Or, le dandysme n’aurait pas survécu s’il n’avait été qu’un ensemble d’originaux préoccupés de la recherche de la beauté et de l’exceptionnel. C’est l’interdépendance des phénomènes historique, littéraire et mythique qui a sauvé de l’oubli et a immortalisé ces individus si différents. Ainsi, une section du Dictionnaire présente entre autres Balzac, Barbey d’Aurevilly, Baudelaire, Roger de Beauvoir, Max Beerbohm, Paul Bourget, George Brummell, Byron, Jean Cocteau, Colette, D’Annunzio, Delacroix, Drieu La Rochelle, Marcel Duchamp, Fitzgerald, Gainsbourg, Théophile Gautier, Les Goncourt, Jean Lorrain, Pierre Loti, Stéphane Mallarmé, Mantegazza, Marinetti, Robert de Montesquiou, Henri Montherlant, Alfred de Musset, Marcel Proust, Rachilde, Roqueplan, Schmitz, Stendhal, Eugène Sue, Villiers de L’Isle-Adam, Oscar Wilde.

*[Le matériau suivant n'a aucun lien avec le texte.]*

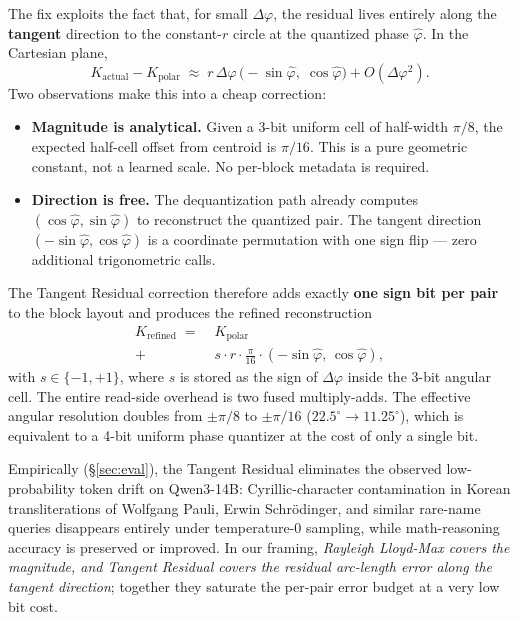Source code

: \documentclass[10pt,twocolumn]{article}
\begin{document}
The fix exploits the fact that, for small $\Delta\varphi$, the residual lives entirely along the \textbf{tangent} direction to the constant-$r$ circle at the quantized phase $\hat\varphi$. In the Cartesian plane,
\begin{equation}
K_{\text{actual}} - K_{\text{polar}} \;\approx\; r\,\Delta\varphi\,\bigl(-\!\sin\hat\varphi,\;\cos\hat\varphi\bigr) + O(\Delta\varphi^2).
\end{equation}
Two observations make this into a cheap correction:

\begin{itemize}[leftmargin=*,topsep=1pt,itemsep=1pt]
\item \textbf{Magnitude is analytical.} Given a 3-bit uniform cell of half-width $\pi/8$, the expected half-cell offset from centroid is $\pi/16$. This is a pure geometric constant, not a learned scale. No per-block metadata is required.
\item \textbf{Direction is free.} The dequantization path already computes $(\cos\hat\varphi,\sin\hat\varphi)$ to reconstruct the quantized pair. The tangent direction $(-\sin\hat\varphi,\cos\hat\varphi)$ is a coordinate permutation with one sign flip --- zero additional trigonometric calls.
\end{itemize}

The Tangent Residual correction therefore adds exactly \textbf{one sign bit per pair} to the block layout and produces the refined reconstruction
\begin{equation}
\label{eq:tangent-correction}
\begin{aligned}
K_{\text{refined}} \;=\;& K_{\text{polar}} \\
 +\;& s\cdot r\cdot\tfrac{\pi}{16}\cdot(-\!\sin\hat\varphi,\,\cos\hat\varphi),
\end{aligned}
\end{equation}
with $s\in\{-1,+1\}$, where $s$ is stored as the sign of $\Delta\varphi$ inside the 3-bit angular cell. The entire read-side overhead is two fused multiply-adds. The effective angular resolution doubles from $\pm\pi/8$ to $\pm\pi/16$ ($22.5^\circ\!\to\!11.25^\circ$), which is equivalent to a 4-bit uniform phase quantizer at the cost of only a single bit.

Empirically (\S\ref{sec:eval}), the Tangent Residual eliminates the observed low-probability token drift on Qwen3-14B: Cyrillic-character contamination in Korean transliterations of Wolfgang Pauli, Erwin Schr\"{o}dinger, and similar rare-name queries disappears entirely under temperature-$0$ sampling, while math-reasoning accuracy is preserved or improved. In our framing, \emph{Rayleigh Lloyd-Max covers the magnitude, and Tangent Residual covers the residual arc-length error along the tangent direction}; together they saturate the per-pair error budget at a very low bit cost.
\end{document}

La dernière partie de l’ouvrage montre la richesse des personnages dandys qui parcourent les œuvres de Musset (Desgenais, Mardoche), Balzac (Charles Grandet, Henri de Marsay, Maxime de Trailles, la Palférine, Savinien de Portenduère, Rastignac, Rubempré, Victurnien d’Esgrignon), Jean Lorrain (Monsieur de Bougrelon, Monsieur de Phocas), Joris-Karl Huysmans (Jean Floressas des Esseintes), Lermontov (Piétchorine), sans oublier les figures de Don Juan ou Pierrot dandy. De toute une galerie d’incarnations possibles des dandys surgit le portrait complexe et riche en contradictions qui dément les clichés et stéréotypes sur ces êtres apparemment artificiels. Derrière l’allure splendide et l’élégance raffinée, on retrouve un individu séduisant et repoussant en même temps, protégeant ses secrets derrière un masque et donnant un spectacle permanent. Les articles s’interrogent sur les vertus et les vices du dandy en analysant « un je ne sais quoi qui fait le mystère de son charme et le charme de son mystère11 ».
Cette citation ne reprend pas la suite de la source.